The TON blockchain has a specific maximum amount of time to create new blocks. There are also other limits on block creation - maximum number of gas, maximum number of transactions, etc. The limit system is necessary.

In times of normal transaction volume, blocks include the number of transactions processed within the specified limits. When the load increases, the TON blockchain splits into shardchains, and the split must occur in one block. At this point, not only the state but also the message queue splits. It is essential to maintain the sequence of messages in the queue.

Around 18:00 UTC on December 5, two shardchains attempted to split under load, but the validators of these shardchains were not performing at a level required to bypass the message queue in the given time. This resulted in endless attempts to split, with the message queue only growing due to new messages.

Shardchain validators in TON periodically rotate, but the load and message queue increased so much that validators on productive hardware could not keep up with the limit. Due to the resulting large queue, a similar problem occurred further when trying to merge some shardchains, and deleting already processed messages from the message queue became slow.

Impact

From the evening of December 5 through December 8, there were periods when the transaction processing speed in some shardchains dropped to 1 TPS and periods when some shardchains did not make blocks at all.

Solution

First, the team took actions to stabilize the situation and reduce the number of new messages. We asked the TON-20 project to suspend the promotional campaign and the services to suspend the ability to send messages if possible.

While there were still alternative ways to send new messages to the blockchain, this had some effect.

TON Core Development Team released a preliminary update with the limit changes and some optimizations.

The queue growth slowed down significantly.

Identified Issues

1. Validators hardware issues

The global solution is to improve the penalty system for poorly performing validators, motivating all validators to work on productive hardware. We have planned this, but it will take time. At the time of the incident, we just asked in the public channel validators with CPUs less than 15 to exit, which resulted in about 98 validators out of 342 voluntarily exiting validation.

Even though this situation should not happen, if it did, we need a mechanism to prevent the queue from growing, preventing the situation from worsening. We have made such a mechanism in the validator code update.

The repair time depends on the size of the message queue. Having made several updates to the validator code, we finally managed to achieve independence of block production from the queue size.

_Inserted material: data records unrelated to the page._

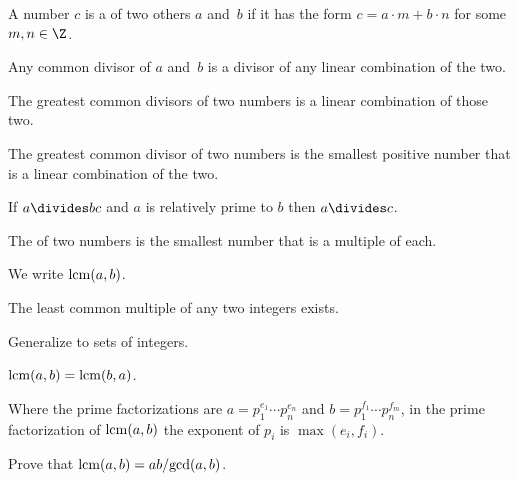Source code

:\documentclass{ibl}
\begin{document}
\begin{df}
A number $c$ is a  of two others $a$ and~$b$
if it has the form $c=a\cdot m+b\cdot n$ for some $m,n\in\Z$.  
\end{df}

\begin{ex}
\begin{exes}
\item Any common divisor of $a$ and~$b$ is a divisor of 
any linear combination of the two.
\item The greatest common divisors of two numbers is a linear combination of 
those two.
\item The greatest common divisor of two numbers is the smallest positive
number that is a linear combination of the two.
\end{exes}
\end{ex}

\begin{ex}
If $a\divides bc$ and $a$ is relatively prime to $b$ then $a\divides c$.  
\end{ex}

\begin{df}
The  of two numbers is the smallest number
that is a multiple of each.
\end{df}

\begin{ex} We write $\operatorname{lcm}(a,b)$.
\begin{exes}
\item The least common multiple of any two integers exists.
\item Generalize to sets of integers.
\item $\operatorname{lcm}(a,b)=\operatorname{lcm}(b,a)$.
\end{exes}
\end{ex}

\begin{ex}
Where the prime factorizations are $a=p_1^{e_1}\cdots p_n^{e_n}$
and $b=p_1^{f_1}\cdots p_n^{f_m}$, 
in the prime factorization of $\operatorname{lcm}(a,b)$ the exponent of 
$p_i$ is $\max(e_i,f_i)$.
\end{ex}

\begin{ex}
Prove that $\operatorname{lcm}(a,b)=ab/\!\gcd(a,b)$.
\end{ex}
\end{document}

Having promptly prepared an update of the validator code, we faced another problem: Validators in the network were not ready to promptly update their validators; most validators are anonymous, and we needed to establish a communication channel with most of them. We made a public request for validators to get in contact.

After most validators had updated, the message queue was processed in full. Queue processing could be monitored in real-time on a public dashboard.

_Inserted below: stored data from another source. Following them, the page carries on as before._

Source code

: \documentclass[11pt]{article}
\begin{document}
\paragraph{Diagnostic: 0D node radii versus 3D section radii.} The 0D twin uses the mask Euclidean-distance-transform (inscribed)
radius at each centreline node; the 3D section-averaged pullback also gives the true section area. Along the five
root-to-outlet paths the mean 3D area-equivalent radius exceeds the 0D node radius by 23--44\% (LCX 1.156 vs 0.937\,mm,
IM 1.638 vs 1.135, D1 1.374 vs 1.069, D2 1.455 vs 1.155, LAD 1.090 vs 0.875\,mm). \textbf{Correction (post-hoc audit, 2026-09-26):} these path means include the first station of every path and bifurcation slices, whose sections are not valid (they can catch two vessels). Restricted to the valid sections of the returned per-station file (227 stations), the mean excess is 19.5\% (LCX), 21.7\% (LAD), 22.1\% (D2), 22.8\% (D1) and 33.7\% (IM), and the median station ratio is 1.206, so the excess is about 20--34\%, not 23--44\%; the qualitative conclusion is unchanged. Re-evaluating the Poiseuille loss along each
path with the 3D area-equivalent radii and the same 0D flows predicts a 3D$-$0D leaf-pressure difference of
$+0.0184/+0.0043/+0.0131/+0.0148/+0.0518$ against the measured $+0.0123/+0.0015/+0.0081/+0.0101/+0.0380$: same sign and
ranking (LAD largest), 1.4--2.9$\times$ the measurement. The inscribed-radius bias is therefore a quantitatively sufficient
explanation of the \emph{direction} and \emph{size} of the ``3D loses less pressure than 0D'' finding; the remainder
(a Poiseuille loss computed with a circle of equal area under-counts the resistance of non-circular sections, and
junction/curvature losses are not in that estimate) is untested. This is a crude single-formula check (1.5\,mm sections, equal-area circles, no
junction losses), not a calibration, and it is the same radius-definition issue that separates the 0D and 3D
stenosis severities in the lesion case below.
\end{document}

After that, the TON-20 project completed its mint, and new TON-20 projects began to launch. From December 9 to the current time, December 21, the network has processed over 75 million transactions.

2. APIs, infrastructure, and 3rd party services

Although many third-party API services experienced problems during the load, their work was restored within a few hours, indicating the absence of conceptual issues.

Some services and exchanges were not designed to work when the blockchain contained multiple shardchains. We provided the necessary consulting assistance to modernize their systems.

It also turns out that many popular products use public liteservers to access the blockchain, although public liteservers are made for a quick start and cannot guarantee high uptime. We've published the guidelines along with new hardware recommendations. We believe that the heavy activity on the TON blockchain will continue and increase, so this is the moment for the developer community to adapt their products to the heavy load.

Summary

This rapid and sudden increase in activity has uncovered places that need improvement in blockchain, infrastructure, and services. The changes described above have already been made, allowing all transactions sent by users to be processed, and there have been 75M such transactions in the last 11 days.

However, improvements will continue - better penalties system for poor validators, validator hardware upgrades, improved external message delivery, and more. We found no omissions in the blockchain architecture. The TON architecture can process millions of transactions per second.

We thank the community for your patience and understanding. Despite the obstacles, we are moving towards mass adoption of decentralized technologies and cryptocurrencies.